Dataset items:
Start of Block
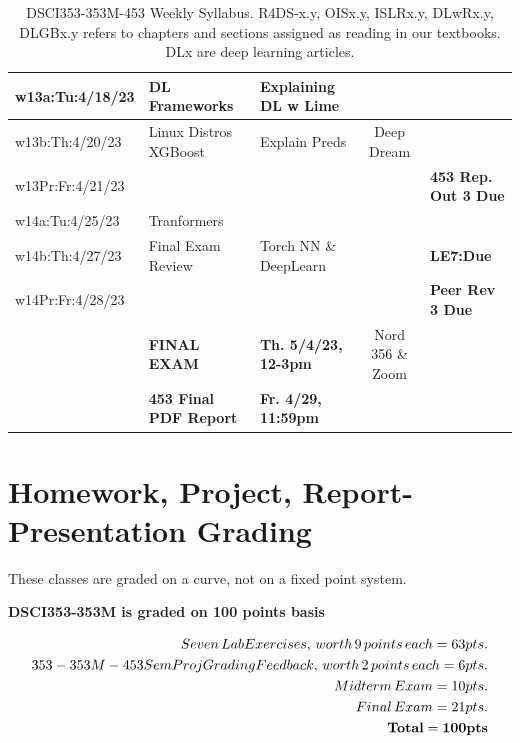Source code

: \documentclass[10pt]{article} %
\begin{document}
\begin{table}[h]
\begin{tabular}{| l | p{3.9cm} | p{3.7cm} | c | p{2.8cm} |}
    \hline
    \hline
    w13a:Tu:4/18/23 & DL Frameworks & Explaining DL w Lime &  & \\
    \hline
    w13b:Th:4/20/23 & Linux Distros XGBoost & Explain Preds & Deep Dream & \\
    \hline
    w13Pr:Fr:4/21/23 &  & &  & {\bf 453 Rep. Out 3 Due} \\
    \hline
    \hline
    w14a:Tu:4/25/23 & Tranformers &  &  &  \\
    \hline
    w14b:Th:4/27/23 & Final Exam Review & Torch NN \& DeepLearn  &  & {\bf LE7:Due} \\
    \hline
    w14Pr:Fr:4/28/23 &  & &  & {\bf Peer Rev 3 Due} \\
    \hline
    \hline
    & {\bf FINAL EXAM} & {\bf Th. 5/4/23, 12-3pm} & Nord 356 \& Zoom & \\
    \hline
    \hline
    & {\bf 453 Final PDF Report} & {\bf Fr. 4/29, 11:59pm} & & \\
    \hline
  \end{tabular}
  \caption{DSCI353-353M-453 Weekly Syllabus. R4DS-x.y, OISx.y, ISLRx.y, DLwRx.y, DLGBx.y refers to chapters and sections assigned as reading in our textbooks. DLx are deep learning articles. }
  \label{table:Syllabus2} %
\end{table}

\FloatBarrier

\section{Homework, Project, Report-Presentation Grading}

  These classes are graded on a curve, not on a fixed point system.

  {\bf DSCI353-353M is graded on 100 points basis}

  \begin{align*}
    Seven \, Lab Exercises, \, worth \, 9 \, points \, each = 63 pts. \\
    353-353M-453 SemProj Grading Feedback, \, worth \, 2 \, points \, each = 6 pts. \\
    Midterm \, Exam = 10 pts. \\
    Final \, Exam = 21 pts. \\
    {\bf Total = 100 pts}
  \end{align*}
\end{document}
End of Block
## Work to complete
Quote every record above exactly, leaving out the pictures.

## Output of the task
Source code

: \documentclass[10pt]{article} %
\begin{document}
\begin{table}[h]
\begin{tabular}{| l | p{3.9cm} | p{3.7cm} | c | p{2.8cm} |}
    \hline
    \hline
    w13a:Tu:4/18/23 & DL Frameworks & Explaining DL w Lime &  & \\
    \hline
    w13b:Th:4/20/23 & Linux Distros XGBoost & Explain Preds & Deep Dream & \\
    \hline
    w13Pr:Fr:4/21/23 &  & &  & {\bf 453 Rep. Out 3 Due} \\
    \hline
    \hline
    w14a:Tu:4/25/23 & Tranformers &  &  &  \\
    \hline
    w14b:Th:4/27/23 & Final Exam Review & Torch NN \& DeepLearn  &  & {\bf LE7:Due} \\
    \hline
    w14Pr:Fr:4/28/23 &  & &  & {\bf Peer Rev 3 Due} \\
    \hline
    \hline
    & {\bf FINAL EXAM} & {\bf Th. 5/4/23, 12-3pm} & Nord 356 \& Zoom & \\
    \hline
    \hline
    & {\bf 453 Final PDF Report} & {\bf Fr. 4/29, 11:59pm} & & \\
    \hline
  \end{tabular}
  \caption{DSCI353-353M-453 Weekly Syllabus. R4DS-x.y, OISx.y, ISLRx.y, DLwRx.y, DLGBx.y refers to chapters and sections assigned as reading in our textbooks. DLx are deep learning articles. }
  \label{table:Syllabus2} %
\end{table}

\FloatBarrier

\section{Homework, Project, Report-Presentation Grading}

  These classes are graded on a curve, not on a fixed point system.

  {\bf DSCI353-353M is graded on 100 points basis}

  \begin{align*}
    Seven \, Lab Exercises, \, worth \, 9 \, points \, each = 63 pts. \\
    353-353M-453 SemProj Grading Feedback, \, worth \, 2 \, points \, each = 6 pts. \\
    Midterm \, Exam = 10 pts. \\
    Final \, Exam = 21 pts. \\
    {\bf Total = 100 pts}
  \end{align*}
\end{document}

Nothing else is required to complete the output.